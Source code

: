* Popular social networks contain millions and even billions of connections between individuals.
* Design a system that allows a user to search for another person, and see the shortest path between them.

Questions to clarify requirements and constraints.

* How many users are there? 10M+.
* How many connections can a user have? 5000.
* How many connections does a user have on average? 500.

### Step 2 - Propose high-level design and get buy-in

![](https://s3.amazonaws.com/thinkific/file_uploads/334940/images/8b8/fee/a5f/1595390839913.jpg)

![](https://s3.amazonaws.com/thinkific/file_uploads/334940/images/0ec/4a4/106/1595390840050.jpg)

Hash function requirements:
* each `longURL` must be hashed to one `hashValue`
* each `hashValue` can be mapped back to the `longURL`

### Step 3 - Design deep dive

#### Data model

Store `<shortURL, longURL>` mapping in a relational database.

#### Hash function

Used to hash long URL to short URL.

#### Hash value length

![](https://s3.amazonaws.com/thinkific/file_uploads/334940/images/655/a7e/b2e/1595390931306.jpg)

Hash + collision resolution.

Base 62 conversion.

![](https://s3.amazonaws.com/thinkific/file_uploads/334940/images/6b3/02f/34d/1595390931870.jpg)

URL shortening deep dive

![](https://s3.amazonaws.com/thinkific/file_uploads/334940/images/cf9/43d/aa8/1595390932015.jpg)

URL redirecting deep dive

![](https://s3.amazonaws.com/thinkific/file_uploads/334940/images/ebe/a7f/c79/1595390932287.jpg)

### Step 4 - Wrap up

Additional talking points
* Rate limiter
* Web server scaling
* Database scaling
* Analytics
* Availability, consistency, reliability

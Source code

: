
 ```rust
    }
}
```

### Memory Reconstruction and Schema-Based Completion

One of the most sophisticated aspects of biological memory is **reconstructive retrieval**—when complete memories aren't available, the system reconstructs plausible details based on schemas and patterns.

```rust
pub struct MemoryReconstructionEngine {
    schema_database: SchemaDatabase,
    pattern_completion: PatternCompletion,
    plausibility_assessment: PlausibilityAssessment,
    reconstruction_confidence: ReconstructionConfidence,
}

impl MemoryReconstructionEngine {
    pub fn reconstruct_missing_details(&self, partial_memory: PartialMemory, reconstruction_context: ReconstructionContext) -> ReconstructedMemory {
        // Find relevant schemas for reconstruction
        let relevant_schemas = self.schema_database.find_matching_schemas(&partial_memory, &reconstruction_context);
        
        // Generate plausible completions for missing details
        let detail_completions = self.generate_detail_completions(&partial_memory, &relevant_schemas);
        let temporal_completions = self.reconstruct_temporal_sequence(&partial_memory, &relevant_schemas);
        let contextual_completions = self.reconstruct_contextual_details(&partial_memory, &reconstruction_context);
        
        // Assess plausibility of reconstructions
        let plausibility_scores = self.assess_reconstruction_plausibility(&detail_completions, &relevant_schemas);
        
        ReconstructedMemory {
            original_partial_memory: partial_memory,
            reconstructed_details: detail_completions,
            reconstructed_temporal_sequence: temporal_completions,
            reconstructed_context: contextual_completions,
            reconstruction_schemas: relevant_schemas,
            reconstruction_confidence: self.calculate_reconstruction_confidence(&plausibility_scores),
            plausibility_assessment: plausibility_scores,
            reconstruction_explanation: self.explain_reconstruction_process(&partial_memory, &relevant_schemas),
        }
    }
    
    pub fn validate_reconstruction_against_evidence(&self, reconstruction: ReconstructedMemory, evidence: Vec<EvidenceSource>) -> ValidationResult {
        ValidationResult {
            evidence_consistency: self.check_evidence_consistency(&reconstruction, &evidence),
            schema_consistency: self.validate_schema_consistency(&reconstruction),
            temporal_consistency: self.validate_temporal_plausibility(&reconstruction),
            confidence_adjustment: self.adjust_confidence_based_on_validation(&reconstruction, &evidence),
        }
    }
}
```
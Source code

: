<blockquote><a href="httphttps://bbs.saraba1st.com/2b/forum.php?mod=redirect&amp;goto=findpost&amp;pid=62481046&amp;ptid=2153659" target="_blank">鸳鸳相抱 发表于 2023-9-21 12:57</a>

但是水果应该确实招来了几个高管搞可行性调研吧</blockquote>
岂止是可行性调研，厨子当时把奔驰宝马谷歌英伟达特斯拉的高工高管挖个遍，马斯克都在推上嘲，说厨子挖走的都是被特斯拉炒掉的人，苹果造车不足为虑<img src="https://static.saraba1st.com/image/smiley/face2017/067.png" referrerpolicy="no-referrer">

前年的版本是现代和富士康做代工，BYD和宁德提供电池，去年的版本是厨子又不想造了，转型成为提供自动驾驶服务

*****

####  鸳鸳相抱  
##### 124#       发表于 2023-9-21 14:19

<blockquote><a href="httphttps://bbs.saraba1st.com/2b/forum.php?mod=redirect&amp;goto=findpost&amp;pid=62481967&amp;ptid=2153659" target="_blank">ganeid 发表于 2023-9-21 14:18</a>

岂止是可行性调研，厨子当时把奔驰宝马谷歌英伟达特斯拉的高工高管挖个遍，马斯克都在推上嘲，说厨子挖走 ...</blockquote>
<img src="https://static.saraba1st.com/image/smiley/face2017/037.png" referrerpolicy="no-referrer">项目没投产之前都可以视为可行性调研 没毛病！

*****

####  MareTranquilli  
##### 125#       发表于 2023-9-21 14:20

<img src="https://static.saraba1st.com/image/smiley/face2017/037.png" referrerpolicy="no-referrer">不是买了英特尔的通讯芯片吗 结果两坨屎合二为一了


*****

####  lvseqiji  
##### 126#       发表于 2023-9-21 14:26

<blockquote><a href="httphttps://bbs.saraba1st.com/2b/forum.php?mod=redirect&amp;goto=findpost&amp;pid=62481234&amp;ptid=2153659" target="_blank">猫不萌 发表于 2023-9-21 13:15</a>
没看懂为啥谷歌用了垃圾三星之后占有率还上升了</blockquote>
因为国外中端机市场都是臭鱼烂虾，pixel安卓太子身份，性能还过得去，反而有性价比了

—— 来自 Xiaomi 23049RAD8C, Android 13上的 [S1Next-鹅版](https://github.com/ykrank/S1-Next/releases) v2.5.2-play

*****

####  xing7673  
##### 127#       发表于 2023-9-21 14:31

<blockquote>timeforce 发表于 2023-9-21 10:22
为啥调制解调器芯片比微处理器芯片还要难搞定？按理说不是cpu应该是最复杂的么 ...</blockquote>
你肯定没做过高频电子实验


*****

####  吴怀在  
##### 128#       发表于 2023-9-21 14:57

-*-*-

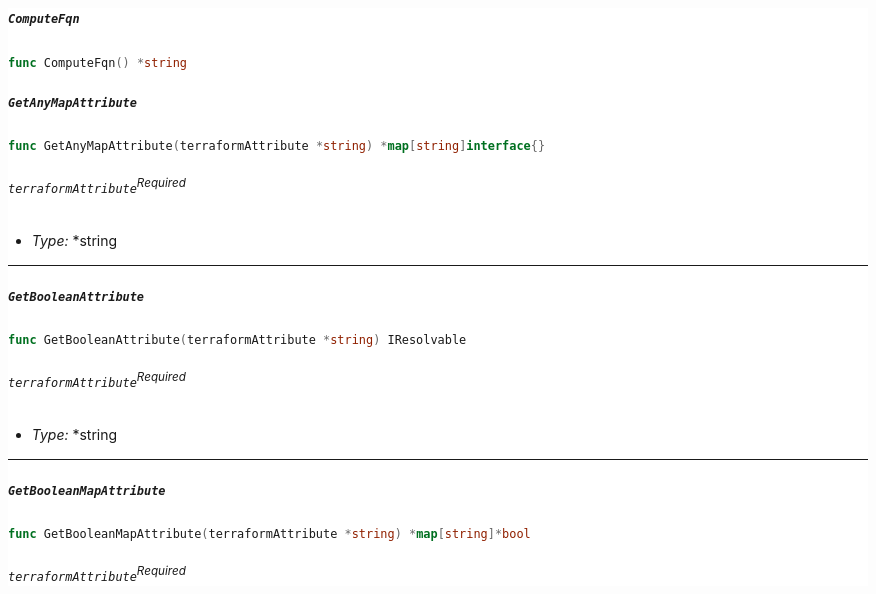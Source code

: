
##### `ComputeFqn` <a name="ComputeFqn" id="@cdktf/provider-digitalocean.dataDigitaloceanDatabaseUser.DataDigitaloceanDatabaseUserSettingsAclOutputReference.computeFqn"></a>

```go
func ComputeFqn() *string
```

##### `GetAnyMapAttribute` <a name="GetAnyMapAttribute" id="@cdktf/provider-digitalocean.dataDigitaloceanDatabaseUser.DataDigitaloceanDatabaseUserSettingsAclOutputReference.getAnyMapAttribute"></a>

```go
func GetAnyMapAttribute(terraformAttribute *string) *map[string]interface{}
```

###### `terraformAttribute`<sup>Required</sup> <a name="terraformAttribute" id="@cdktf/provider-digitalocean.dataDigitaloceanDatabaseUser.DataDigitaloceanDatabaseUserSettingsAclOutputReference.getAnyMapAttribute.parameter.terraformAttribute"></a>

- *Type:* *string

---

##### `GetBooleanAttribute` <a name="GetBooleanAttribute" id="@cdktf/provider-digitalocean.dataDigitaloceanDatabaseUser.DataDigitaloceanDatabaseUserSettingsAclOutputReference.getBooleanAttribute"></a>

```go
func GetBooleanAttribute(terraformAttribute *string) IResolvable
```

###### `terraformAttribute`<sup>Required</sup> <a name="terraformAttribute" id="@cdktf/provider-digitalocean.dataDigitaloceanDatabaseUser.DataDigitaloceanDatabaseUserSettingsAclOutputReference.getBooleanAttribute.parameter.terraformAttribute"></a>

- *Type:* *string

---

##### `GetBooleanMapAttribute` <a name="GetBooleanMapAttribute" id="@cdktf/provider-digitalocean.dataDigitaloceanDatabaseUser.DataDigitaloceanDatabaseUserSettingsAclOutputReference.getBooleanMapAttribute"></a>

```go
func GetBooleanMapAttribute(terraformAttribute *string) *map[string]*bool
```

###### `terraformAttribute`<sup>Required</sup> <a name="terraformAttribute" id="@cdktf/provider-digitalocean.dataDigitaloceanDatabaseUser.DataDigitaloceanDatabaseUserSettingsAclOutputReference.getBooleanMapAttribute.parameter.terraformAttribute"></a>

-*-*-

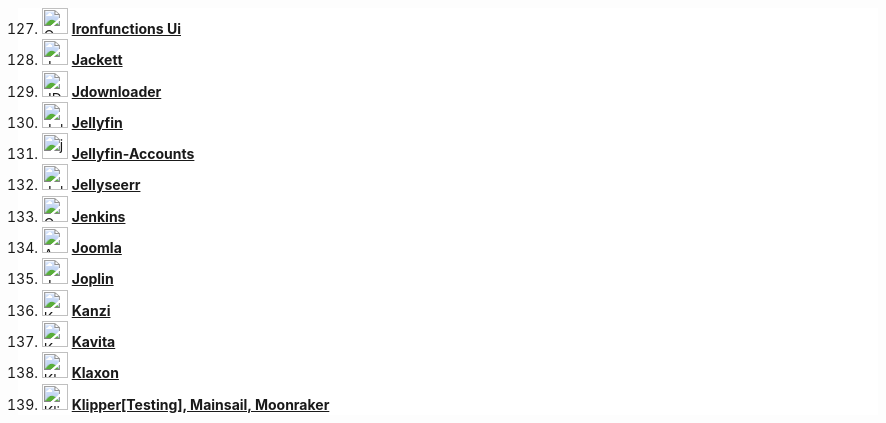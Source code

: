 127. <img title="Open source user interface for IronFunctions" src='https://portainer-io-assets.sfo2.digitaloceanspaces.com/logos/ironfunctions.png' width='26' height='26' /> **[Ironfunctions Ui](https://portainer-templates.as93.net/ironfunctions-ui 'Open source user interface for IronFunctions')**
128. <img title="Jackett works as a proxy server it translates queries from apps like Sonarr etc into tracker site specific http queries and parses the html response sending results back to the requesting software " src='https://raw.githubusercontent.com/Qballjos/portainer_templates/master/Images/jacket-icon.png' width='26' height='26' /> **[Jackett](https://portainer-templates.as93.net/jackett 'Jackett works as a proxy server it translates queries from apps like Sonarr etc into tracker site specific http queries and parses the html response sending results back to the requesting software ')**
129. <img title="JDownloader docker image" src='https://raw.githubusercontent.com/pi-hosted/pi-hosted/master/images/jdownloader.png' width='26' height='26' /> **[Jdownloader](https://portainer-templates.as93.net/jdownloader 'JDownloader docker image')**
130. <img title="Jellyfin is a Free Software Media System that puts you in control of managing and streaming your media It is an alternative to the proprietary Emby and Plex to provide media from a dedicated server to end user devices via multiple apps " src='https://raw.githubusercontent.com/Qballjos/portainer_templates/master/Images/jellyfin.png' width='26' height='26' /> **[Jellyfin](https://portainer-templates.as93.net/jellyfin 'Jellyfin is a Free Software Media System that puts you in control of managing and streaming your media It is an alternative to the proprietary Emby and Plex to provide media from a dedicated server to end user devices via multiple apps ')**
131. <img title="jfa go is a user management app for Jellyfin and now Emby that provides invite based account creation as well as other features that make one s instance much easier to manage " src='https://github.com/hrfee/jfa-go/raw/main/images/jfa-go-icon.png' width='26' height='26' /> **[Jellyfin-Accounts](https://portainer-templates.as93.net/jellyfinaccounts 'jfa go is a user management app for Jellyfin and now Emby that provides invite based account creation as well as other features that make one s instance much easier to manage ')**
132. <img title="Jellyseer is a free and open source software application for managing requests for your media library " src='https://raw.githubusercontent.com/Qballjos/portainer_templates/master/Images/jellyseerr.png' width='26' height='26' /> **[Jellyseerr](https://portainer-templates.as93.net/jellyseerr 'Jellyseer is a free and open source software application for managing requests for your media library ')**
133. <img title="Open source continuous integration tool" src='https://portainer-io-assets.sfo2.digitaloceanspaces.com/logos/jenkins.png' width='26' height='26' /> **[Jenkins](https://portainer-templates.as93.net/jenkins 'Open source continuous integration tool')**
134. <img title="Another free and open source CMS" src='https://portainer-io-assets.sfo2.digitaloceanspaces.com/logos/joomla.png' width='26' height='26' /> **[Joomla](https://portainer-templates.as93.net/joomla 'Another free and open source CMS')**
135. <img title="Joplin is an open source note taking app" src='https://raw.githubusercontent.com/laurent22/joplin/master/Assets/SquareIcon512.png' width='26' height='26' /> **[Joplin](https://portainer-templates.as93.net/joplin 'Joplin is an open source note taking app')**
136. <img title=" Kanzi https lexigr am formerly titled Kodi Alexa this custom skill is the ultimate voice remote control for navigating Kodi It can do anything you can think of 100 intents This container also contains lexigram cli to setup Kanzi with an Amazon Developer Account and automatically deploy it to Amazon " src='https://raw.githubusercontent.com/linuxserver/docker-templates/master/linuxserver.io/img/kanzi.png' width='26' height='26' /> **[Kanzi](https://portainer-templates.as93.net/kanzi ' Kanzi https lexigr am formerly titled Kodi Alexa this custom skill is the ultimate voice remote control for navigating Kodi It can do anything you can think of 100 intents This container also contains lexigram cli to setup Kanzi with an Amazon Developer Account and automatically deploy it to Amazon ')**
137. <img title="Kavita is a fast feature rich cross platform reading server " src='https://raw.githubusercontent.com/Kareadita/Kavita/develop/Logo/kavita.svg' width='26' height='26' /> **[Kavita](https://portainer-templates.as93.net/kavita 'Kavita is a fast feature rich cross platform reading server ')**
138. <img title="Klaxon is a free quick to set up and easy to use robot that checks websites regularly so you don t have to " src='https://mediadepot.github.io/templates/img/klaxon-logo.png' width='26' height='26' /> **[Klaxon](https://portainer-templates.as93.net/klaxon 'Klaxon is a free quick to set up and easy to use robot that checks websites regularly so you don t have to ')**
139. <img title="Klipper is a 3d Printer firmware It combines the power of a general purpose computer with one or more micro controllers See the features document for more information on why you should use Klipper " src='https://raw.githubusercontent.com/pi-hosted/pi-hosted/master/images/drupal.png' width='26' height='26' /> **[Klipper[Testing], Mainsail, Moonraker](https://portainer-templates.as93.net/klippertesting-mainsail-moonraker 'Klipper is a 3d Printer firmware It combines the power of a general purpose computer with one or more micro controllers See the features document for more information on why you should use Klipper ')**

-*-*-

■ DIRECTIONS ■
Give only how many lines above hold "hashValue".

■ ANSWER BOX ■
2